| Provided records |

+ + + + +

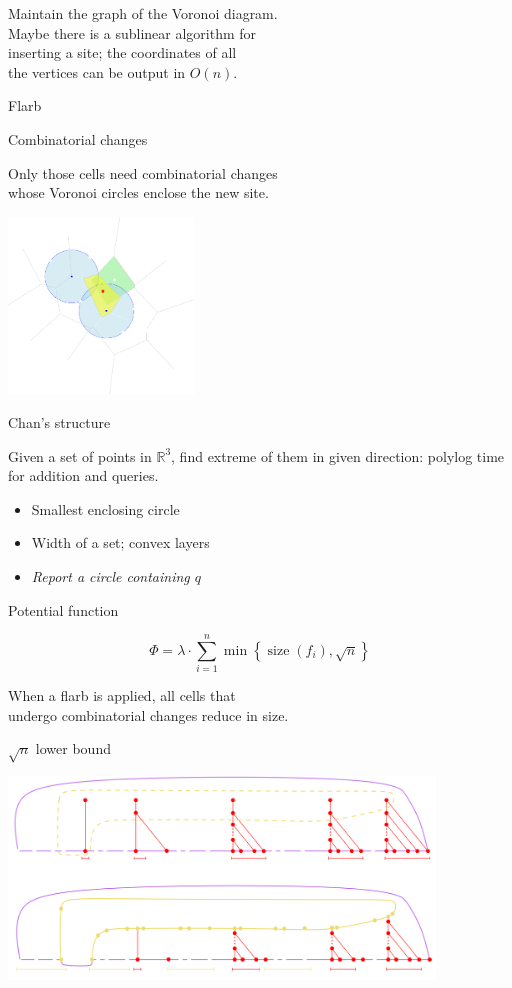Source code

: \documentclass[17pt]{extarticle}
\newcommand{\newslide}[1]{\newpage \begin{center} \large #1 \end{center}}
\DeclareMathOperator{\size}{size}
\begin{document}
Maintain the graph of the Voronoi diagram. \\
Maybe there is a sublinear algorithm for \\
inserting a site; the coordinates of all \\
the vertices can be output in \(O(n)\).

\newslide{Flarb}

\newslide{Combinatorial changes} \vspace{-7mm}

Only those cells need combinatorial changes \\
whose Voronoi circles enclose the new site.

\begin{center}
	\includegraphics[height=4.7cm]{figs/identChanges-dark}
\end{center}

\newslide{Chan's structure} \vspace{-5mm}

Given a set of points in \( \mathbb R^3 \), find extreme of them in given direction: polylog time for addition and queries.

\begin{itemize}
	\item Smallest enclosing circle
	\item Width of a set; convex layers
	\item {\it Report a circle containing \(q\)}
\end{itemize}

\newslide{Potential function}
\[ Φ = λ \cdot \sum\limits_{i=1}^n
   \min\left\{
      \size(f_i), \sqrt{n}
   \right\}\]

When a flarb is applied, all cells that \\
undergo combinatorial changes reduce in size.

\newslide{\(\sqrt{n}\) lower bound}

\begin{center}
	\includegraphics[width=0.85\textwidth]{figs/sqrtn}
\end{center}
\end{document}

+ + + + +

| Your task |
All that is wanted is a faithful reproduction of the line above with "Maybe there is a sublinear algorithm for \\", the line with "undergo combinatorial changes reduce in size.", and every line in between.

| Answer to this problem |
Maybe there is a sublinear algorithm for \\
inserting a site; the coordinates of all \\
the vertices can be output in \(O(n)\).

\newslide{Flarb}

\newslide{Combinatorial changes} \vspace{-7mm}

Only those cells need combinatorial changes \\
whose Voronoi circles enclose the new site.

\begin{center}
	\includegraphics[height=4.7cm]{figs/identChanges-dark}
\end{center}

\newslide{Chan's structure} \vspace{-5mm}

Given a set of points in \( \mathbb R^3 \), find extreme of them in given direction: polylog time for addition and queries.

\begin{itemize}
	\item Smallest enclosing circle
	\item Width of a set; convex layers
	\item {\it Report a circle containing \(q\)}
\end{itemize}

\newslide{Potential function}
\[ Φ = λ \cdot \sum\limits_{i=1}^n
   \min\left\{
      \size(f_i), \sqrt{n}
   \right\}\]

When a flarb is applied, all cells that \\
undergo combinatorial changes reduce in size.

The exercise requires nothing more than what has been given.